SOURCE INFORMATION:

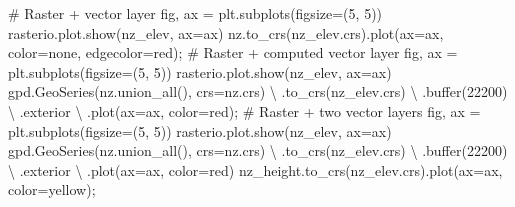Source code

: \documentclass[
  letterpaper,
]{krantz}
\newenvironment{Shaded}{\begin{snugshade}}{\end{snugshade}}
\newcommand{\BuiltInTok}[1]{\textcolor[rgb]{0.00,0.23,0.31}{#1}}
\newcommand{\CommentTok}[1]{\textcolor[rgb]{0.37,0.37,0.37}{#1}}
\newcommand{\DecValTok}[1]{\textcolor[rgb]{0.68,0.00,0.00}{#1}}
\newcommand{\NormalTok}[1]{\textcolor[rgb]{0.00,0.23,0.31}{#1}}
\newcommand{\OperatorTok}[1]{\textcolor[rgb]{0.37,0.37,0.37}{#1}}
\newcommand{\StringTok}[1]{\textcolor[rgb]{0.13,0.47,0.30}{#1}}
\begin{document}
\begin{Shaded}
\begin{Highlighting}[]
\CommentTok{\# Raster + vector layer}
\NormalTok{fig, ax }\OperatorTok{=}\NormalTok{ plt.subplots(figsize}\OperatorTok{=}\NormalTok{(}\DecValTok{5}\NormalTok{, }\DecValTok{5}\NormalTok{))}
\NormalTok{rasterio.plot.show(nz\_elev, ax}\OperatorTok{=}\NormalTok{ax)}
\NormalTok{nz.to\_crs(nz\_elev.crs).plot(ax}\OperatorTok{=}\NormalTok{ax, color}\OperatorTok{=}\StringTok{\textquotesingle{}none\textquotesingle{}}\NormalTok{, edgecolor}\OperatorTok{=}\StringTok{\textquotesingle{}red\textquotesingle{}}\NormalTok{)}\OperatorTok{;}
\CommentTok{\# Raster + computed vector layer}
\NormalTok{fig, ax }\OperatorTok{=}\NormalTok{ plt.subplots(figsize}\OperatorTok{=}\NormalTok{(}\DecValTok{5}\NormalTok{, }\DecValTok{5}\NormalTok{))}
\NormalTok{rasterio.plot.show(nz\_elev, ax}\OperatorTok{=}\NormalTok{ax)}
\NormalTok{gpd.GeoSeries(nz.union\_all(), crs}\OperatorTok{=}\NormalTok{nz.crs) }\OperatorTok{\textbackslash{}}
\NormalTok{    .to\_crs(nz\_elev.crs) }\OperatorTok{\textbackslash{}}
\NormalTok{    .}\BuiltInTok{buffer}\NormalTok{(}\DecValTok{22200}\NormalTok{) }\OperatorTok{\textbackslash{}}
\NormalTok{    .exterior }\OperatorTok{\textbackslash{}}
\NormalTok{    .plot(ax}\OperatorTok{=}\NormalTok{ax, color}\OperatorTok{=}\StringTok{\textquotesingle{}red\textquotesingle{}}\NormalTok{)}\OperatorTok{;}
\CommentTok{\# Raster + two vector layers}
\NormalTok{fig, ax }\OperatorTok{=}\NormalTok{ plt.subplots(figsize}\OperatorTok{=}\NormalTok{(}\DecValTok{5}\NormalTok{, }\DecValTok{5}\NormalTok{))}
\NormalTok{rasterio.plot.show(nz\_elev, ax}\OperatorTok{=}\NormalTok{ax)}
\NormalTok{gpd.GeoSeries(nz.union\_all(), crs}\OperatorTok{=}\NormalTok{nz.crs) }\OperatorTok{\textbackslash{}}
\NormalTok{    .to\_crs(nz\_elev.crs) }\OperatorTok{\textbackslash{}}
\NormalTok{    .}\BuiltInTok{buffer}\NormalTok{(}\DecValTok{22200}\NormalTok{) }\OperatorTok{\textbackslash{}}
\NormalTok{    .exterior }\OperatorTok{\textbackslash{}}
\NormalTok{    .plot(ax}\OperatorTok{=}\NormalTok{ax, color}\OperatorTok{=}\StringTok{\textquotesingle{}red\textquotesingle{}}\NormalTok{)}
\NormalTok{nz\_height.to\_crs(nz\_elev.crs).plot(ax}\OperatorTok{=}\NormalTok{ax, color}\OperatorTok{=}\StringTok{\textquotesingle{}yellow\textquotesingle{}}\NormalTok{)}\OperatorTok{;}
\end{Highlighting}
\end{Shaded}
\end{document}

EXERCISE GOAL:
All of the data needs repeating exactly, but the pictures do not.

EXPECTED ANSWER:
Source code

: \documentclass[
  letterpaper,
]{krantz}
\newenvironment{Shaded}{\begin{snugshade}}{\end{snugshade}}
\newcommand{\BuiltInTok}[1]{\textcolor[rgb]{0.00,0.23,0.31}{#1}}
\newcommand{\CommentTok}[1]{\textcolor[rgb]{0.37,0.37,0.37}{#1}}
\newcommand{\DecValTok}[1]{\textcolor[rgb]{0.68,0.00,0.00}{#1}}
\newcommand{\NormalTok}[1]{\textcolor[rgb]{0.00,0.23,0.31}{#1}}
\newcommand{\OperatorTok}[1]{\textcolor[rgb]{0.37,0.37,0.37}{#1}}
\newcommand{\StringTok}[1]{\textcolor[rgb]{0.13,0.47,0.30}{#1}}
\begin{document}
\begin{Shaded}
\begin{Highlighting}[]
\CommentTok{\# Raster + vector layer}
\NormalTok{fig, ax }\OperatorTok{=}\NormalTok{ plt.subplots(figsize}\OperatorTok{=}\NormalTok{(}\DecValTok{5}\NormalTok{, }\DecValTok{5}\NormalTok{))}
\NormalTok{rasterio.plot.show(nz\_elev, ax}\OperatorTok{=}\NormalTok{ax)}
\NormalTok{nz.to\_crs(nz\_elev.crs).plot(ax}\OperatorTok{=}\NormalTok{ax, color}\OperatorTok{=}\StringTok{\textquotesingle{}none\textquotesingle{}}\NormalTok{, edgecolor}\OperatorTok{=}\StringTok{\textquotesingle{}red\textquotesingle{}}\NormalTok{)}\OperatorTok{;}
\CommentTok{\# Raster + computed vector layer}
\NormalTok{fig, ax }\OperatorTok{=}\NormalTok{ plt.subplots(figsize}\OperatorTok{=}\NormalTok{(}\DecValTok{5}\NormalTok{, }\DecValTok{5}\NormalTok{))}
\NormalTok{rasterio.plot.show(nz\_elev, ax}\OperatorTok{=}\NormalTok{ax)}
\NormalTok{gpd.GeoSeries(nz.union\_all(), crs}\OperatorTok{=}\NormalTok{nz.crs) }\OperatorTok{\textbackslash{}}
\NormalTok{    .to\_crs(nz\_elev.crs) }\OperatorTok{\textbackslash{}}
\NormalTok{    .}\BuiltInTok{buffer}\NormalTok{(}\DecValTok{22200}\NormalTok{) }\OperatorTok{\textbackslash{}}
\NormalTok{    .exterior }\OperatorTok{\textbackslash{}}
\NormalTok{    .plot(ax}\OperatorTok{=}\NormalTok{ax, color}\OperatorTok{=}\StringTok{\textquotesingle{}red\textquotesingle{}}\NormalTok{)}\OperatorTok{;}
\CommentTok{\# Raster + two vector layers}
\NormalTok{fig, ax }\OperatorTok{=}\NormalTok{ plt.subplots(figsize}\OperatorTok{=}\NormalTok{(}\DecValTok{5}\NormalTok{, }\DecValTok{5}\NormalTok{))}
\NormalTok{rasterio.plot.show(nz\_elev, ax}\OperatorTok{=}\NormalTok{ax)}
\NormalTok{gpd.GeoSeries(nz.union\_all(), crs}\OperatorTok{=}\NormalTok{nz.crs) }\OperatorTok{\textbackslash{}}
\NormalTok{    .to\_crs(nz\_elev.crs) }\OperatorTok{\textbackslash{}}
\NormalTok{    .}\BuiltInTok{buffer}\NormalTok{(}\DecValTok{22200}\NormalTok{) }\OperatorTok{\textbackslash{}}
\NormalTok{    .exterior }\OperatorTok{\textbackslash{}}
\NormalTok{    .plot(ax}\OperatorTok{=}\NormalTok{ax, color}\OperatorTok{=}\StringTok{\textquotesingle{}red\textquotesingle{}}\NormalTok{)}
\NormalTok{nz\_height.to\_crs(nz\_elev.crs).plot(ax}\OperatorTok{=}\NormalTok{ax, color}\OperatorTok{=}\StringTok{\textquotesingle{}yellow\textquotesingle{}}\NormalTok{)}\OperatorTok{;}
\end{Highlighting}
\end{Shaded}
\end{document}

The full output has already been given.